L’approvazione di ieri del ddl Gelmini segna il primo passo verso l’entrata in vigore della riforma che – dice il Ministro dell’Istruzione, dell’Università e della Ricerca – “sara’ legge nei primi mesi del prossimo anno” tra “febbraio e marzo”. Nella stessa giornata si è votato per il rifinanziamento delle missioni miltari all’estero, altre destinatarie, insieme all’università e alla sicurezza, dei capitali che rientreranno in Italia con lo scudo fiscale, in una singolare unione di cose così opposte come la guerra e la cultura.
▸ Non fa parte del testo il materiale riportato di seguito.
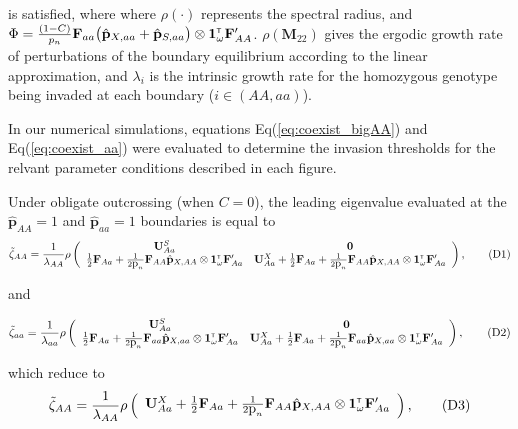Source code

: \documentclass[11pt]{article}
\newcommand\numberthis{\addtocounter{equation}{1}\tag{\theequation}}
\def\mbf#1{\mathbf{#1}}
\newcommand{\tr}{{\mbox{\tiny \sf T}}}
\begin{document}
\noindent is satisfied, where where $\rho(\cdot)$ represents the spectral radius, and $\Phi = \frac{(1 - C)}{p_{n}} \mbf{F}_{aa} \big(\hat{\mbf{p}}_{X,aa}+ \hat{\mbf{p}}_{S,aa}  \big) \otimes \mathbf{1}^\tr_{\omega} \mathbf{F}_{AA}^\prime$. $\rho(\mbf{M}_{22})$ gives the ergodic growth rate of perturbations of the boundary equilibrium according to the linear approximation, and $\lambda_i$ is the intrinsic growth rate for the homozygous genotype being invaded at each boundary ($i \in (AA,aa)$). 

In our numerical simulations, equations Eq(\ref{eq:coexist_bigAA}) and Eq(\ref{eq:coexist_aa}) were evaluated to determine the invasion thresholds for the relvant parameter conditions described in each figure.

Under obligate outcrossing (when $C=0$), the leading eigenvalue evaluated at the $\hat{\mbf{p}}_{AA} = 1$ and $\hat{\mbf{p}}_{aa} = 1$ boundaries is equal to
\begin{align*} \label{eq:eigAAOut}
	\tilde{\zeta}_{AA} = 
		\frac{1}{\lambda_{AA}}\rho\left(\begin{array}{cc}
\mathbf{U}^S_{Aa}  & \mathbf{0} \\
 \frac{1}{2} \mbf{F}_{Aa}+\frac{1}{2\mbox{p}_{n}}\mbf{F}_{AA} \hat{\mbf{p}}_{X,AA} \otimes \mathbf{1}^\tr_{\omega} \mathbf{F}_{Aa}^\prime &\mathbf{U}^X_{Aa} + \frac{1}{2} \mbf{F}_{Aa} +\frac{1}{2\mbox{p}_{n}} \mbf{F}_{AA} \hat{\mbf{p}}_{X,AA} \otimes \mathbf{1}^\tr_{\omega} \mathbf{F}_{Aa}^\prime
			\end{array} \right), \numberthis
\end{align*}

\noindent and

\begin{align*} \label{eq:eigaaOut}
	\tilde{\zeta}_{aa} = 
		\frac{1}{\lambda_{aa}}\rho\left(\begin{array}{cc}
\mathbf{U}^S_{Aa}  & \mathbf{0} \\
 \frac{1}{2} \mbf{F}_{Aa}+\frac{1}{2\mbox{p}_{n}}\mbf{F}_{aa} \hat{\mbf{p}}_{X,aa} \otimes \mathbf{1}^\tr_{\omega} \mathbf{F}_{Aa}^\prime &\mathbf{U}^X_{Aa} + \frac{1}{2} \mbf{F}_{Aa} +\frac{1}{2\mbox{p}_{n}} \mbf{F}_{aa} \hat{\mbf{p}}_{X,aa} \otimes \mathbf{1}^\tr_{\omega} \mathbf{F}_{Aa}^\prime
			\end{array} \right), \numberthis
\end{align*}

\noindent which reduce to 
\begin{align*} \label{eq:eigAATwoSex}
	\tilde{\zeta}_{AA} = 
		\frac{1}{\lambda_{AA}}\rho\left(\begin{array}{c}
\mathbf{U}^X_{Aa} + \frac{1}{2} \mbf{F}_{Aa} +\frac{1}{2\mbox{p}_{n}} \mbf{F}_{AA} \hat{\mbf{p}}_{X,AA} \otimes \mathbf{1}^\tr_{\omega} \mathbf{F}_{Aa}^\prime
			\end{array} \right), \numberthis
\end{align*}
\end{document}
Tra le novità introdotte dal ddl la fine dei ricercatori “a vita”, legati ora a contratti a tempo determinato, l’elezione dei rettori con voto ponderato dei soli docenti e la durata della carica limitata a otto anni, l’obbligo di 1500 ore all’anno per i professori (che avranno un’abilitazione quadriennale), un tetto massimo di 12 facoltà per ateneo, la riduzione dei crediti extrascolastici a un massimo di 12 e l’introduzione della “meritocrazia” per studenti e professori. Al ministero dell’Economia verrà infatti creato un fondo che erogherà borse di studio agli studenti universitari più meritevoli, ma discutibilmente valutati sulla base di test nazionali. Anche gli scatti stipendiali dei docenti saranno subordinati alla valutazione dell’Anvur, l’Agenzia nazionale di valutazione dell’università istituita dal governo. Infine sarà forte il controllo sui bilanci ponendo “un limite all’indebitamento per evitare un dissesto finanziario che portera’ al commissamento e, nei casi peggiori,alla chiusura dell’ateneo” continua la Gelmini.
Si prospetta così in modo chiaro la trasformazione dell’università in un organismo produttivo grazie a questa riforma non a caso strettamente elaborata insieme al ministro dell’Economia Tremonti che ha definito il ddl un ritorno “al passato, a secoli fa, alle universita’ fondazionali che hanno il meglio del pubblico e il meglio del privato”. La riforma Gelmini infatti altro non è che un tentativo di approvare dei tagli all’Università, magari motivandoli con la tanto agognata meritocrazia, a partire dai ricercatori che come lei stessa dice “é una follia pensare possano tutti restare all’Università”. Dopo i contratti a tempo determinato infatti solo alcuni potranno avere un posto come docente associato, per gli altri la Gelmini auspica un impiego nella pubblica amministrazione o, non a caso, nel settore privato. L’approvazione del ddl si configura così come il primo passo verso l’università-azienda.